When most anglers think of flipping and pitching, they think of heavy cover, heavy lines and big, heavy baits. I used to be the same way, but that was before I realized I could take the basic concepts of flipping and pitching and turn them into finesse tactics. Now I use light line and finesse baits for a lot of my flipping and pitching, and I'm catching more bass than ever.
The reason flipping and pitching work so well is that there are always (or almost always) some bass in shallow water, and when a bass is in shallow water, he's often there to find something to eat. That doesn't mean he wants something big, like a traditional flipping jig or giant creature bait. Sometimes those bass are targeting smaller forage or are shallow because there's more cover there or oxygen levels are higher.
You're usual flipping gear won't work with finesse flipping and pitching. It's too heavy. I like a 7- to 7-foot, 2-inch Big Bear rod with a medium action for my finesse work. The lighter action helps to absorb the shock when you set the hook and will prevent you from breaking off fish. This is critical because of the line you'll be using.
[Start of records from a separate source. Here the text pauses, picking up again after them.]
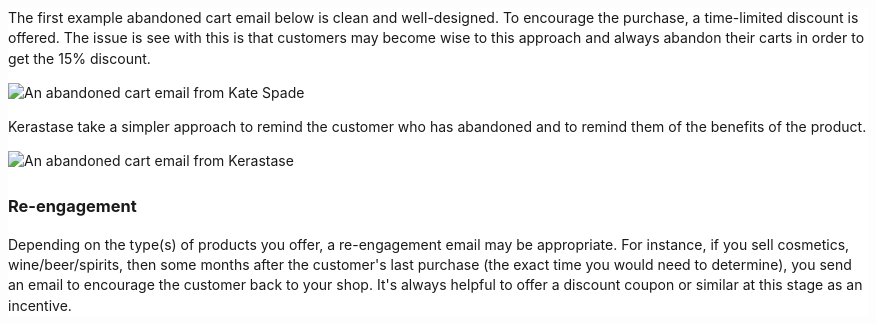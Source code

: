 The first example abandoned cart email below is clean and well-designed. To encourage the purchase, a time-limited discount is offered. The issue is see with this is that customers may become wise to this approach and always abandon their carts in order to get the 15% discount.

<img
  sizes="(max-width: 58em) 96vw, (max-width: 64em) 40em, 50em"
  srcset="https://res.cloudinary.com/attractmore/image/upload/c_scale,f_auto,q_70,w_320/blog/abandoned-cart-2_fue6de.jpg 320w,
          https://res.cloudinary.com/attractmore/image/upload/c_scale,f_auto,q_70,w_560/blog/abandoned-cart-2_fue6de.jpg 560w,
          https://res.cloudinary.com/attractmore/image/upload/c_scale,f_auto,q_70,w_640/blog/abandoned-cart-2_fue6de.jpg 640w,
          https://res.cloudinary.com/attractmore/image/upload/c_scale,f_auto,q_70,w_800/blog/abandoned-cart-2_fue6de.jpg 800w,
          https://res.cloudinary.com/attractmore/image/upload/c_scale,f_auto,q_70,w_930/blog/abandoned-cart-2_fue6de.jpg 930w"
  src="https://res.cloudinary.com/attractmore/image/upload/c_scale,f_auto,q_70,w_580/blog/abandoned-cart-2_fue6de.jpg"
  alt="An abandoned cart email from Kate Spade"
  style="max-width: 579px; margin-left: auto; margin-right: auto;"
  loading="lazy"
  width="579"
  height="687">

Kerastase take a simpler approach to remind the customer who has abandoned and to remind them of the benefits of the product.

<img
  sizes="(max-width: 58em) 96vw, (max-width: 64em) 40em, 50em"
  srcset="https://res.cloudinary.com/attractmore/image/upload/c_scale,f_auto,q_70,w_320/blog/abandoned-cart-1_tbat9v.jpg 320w,
          https://res.cloudinary.com/attractmore/image/upload/c_scale,f_auto,q_70,w_560/blog/abandoned-cart-1_tbat9v.jpg 560w,
          https://res.cloudinary.com/attractmore/image/upload/c_scale,f_auto,q_70,w_640/blog/abandoned-cart-1_tbat9v.jpg 640w,
          https://res.cloudinary.com/attractmore/image/upload/c_scale,f_auto,q_70,w_800/blog/abandoned-cart-1_tbat9v.jpg 800w,
          https://res.cloudinary.com/attractmore/image/upload/c_scale,f_auto,q_70,w_930/blog/abandoned-cart-1_tbat9v.jpg 930w"
  src="https://res.cloudinary.com/attractmore/image/upload/c_scale,f_auto,q_70,w_667/blog/abandoned-cart-1_tbat9v.jpg"
  alt="An abandoned cart email from Kerastase"
  style="max-width: 667px; margin-left: auto; margin-right: auto;"
  loading="lazy"
  width="667"
  height="608">

### Re-engagement

Depending on the type(s) of products you offer, a re-engagement email may be appropriate. For instance, if you sell cosmetics, wine/beer/spirits, then some months after the customer's last purchase (the exact time you would need to determine), you send an email to encourage the customer back to your shop. It's always helpful to offer a discount coupon or similar at this stage as an incentive.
I do most of my finesse flipping with 10-pound-test Berkley Trilene 100% Fluorocarbon line. If the cover's really heavy, I might scale up to 12, but 10 is less visible and gives your baits better action.
My reels are Abu Garcia Revos with a 6.4:1 gear ratio. You want the high speed so you can get your bait back quickly to make another pitch or flip. It also helps when a bass takes off with your bait and you need to pick up the slack and set the hook.
My three go-to baits for finesse flipping and pitching are (1) the NetBait T-Mac, a 6 1/2-inch Trick Worm-style bait, in junebug, (2) the NetBait Finesse Worm, a smaller straight-tailed worm, in Okeechobee Craw, and (3) the NetBait Baby Mad Paca, a small creature bait, in Bama Bug. Those three lures give me enough variety in terms of profiles and sizes that I'm confident one of them will get bit.
I use a 2/0 hook for everything when I'm finesse flipping and pitching.
For each of these baits, I usually use a 1/8- to 3/16-ounce sinker. Occasionally, I may go up to 1/4-ounce in heavy cover, but that can defeat the purpose of finesse flipping and pitching. I want a small profile, a light weight, a slow falling bait and a very natural presentation. That's the finesse part, and that's what gets bites.
Where should you finesse flip and pitch? In lots of the same places where you do your regular pitching and flipping, but also in places where the cover's not so thick, the water's not so dirty and the fish might be a little more spooky. Finesse pitching and flipping is perfect for those situations where other people don't think about flipping and pitching.
One of my favorite types of cover for this technique is boat docks. They hold lots of bass, including some big ones, and few people fish them really well. Once you get the hang of finesse flipping and pitching, you'll be able to put a bait into spots around boat docks that other anglers can't reach. That makes a big difference.
I like to make extra long pitches with my finesse presentation. On waters that get a lot of pressure, staying back from your target is important. So is turning off your electronics. You won't need them anyway since you're mostly presenting your baits to shallow, visible cover. The noise of a depthfinder can turn off shallow bass.
What makes finesse flipping and pitching work? You're going to make a super quiet presentation to a shallow water fish using a finesse bait and light weight. He won't know what hit him! These bass have all seen spinnerbaits, buzzbaits, square-billed crankbaits and other power presentations. When that little worm with the 3/16-ounce sinker slowly drifts by, they won't be able to resist it.
Since you're usually fishing for pressured bass, don't forget that the first word in finesse flipping and pitching is "finesse." I catch a lot of bass by pitching to a spot and letting the worm soak there for several seconds before barely twitching it to life. Sometimes that's what it takes, but you're better off to fish that way and get five or 10 strikes than to go heavier and hope for just three or four.
Remember, flipping and pitching doesn't always mean stout rods and 65-pound-test braided line. You'll get more strikes and catch more bass if you scale back and finesse them!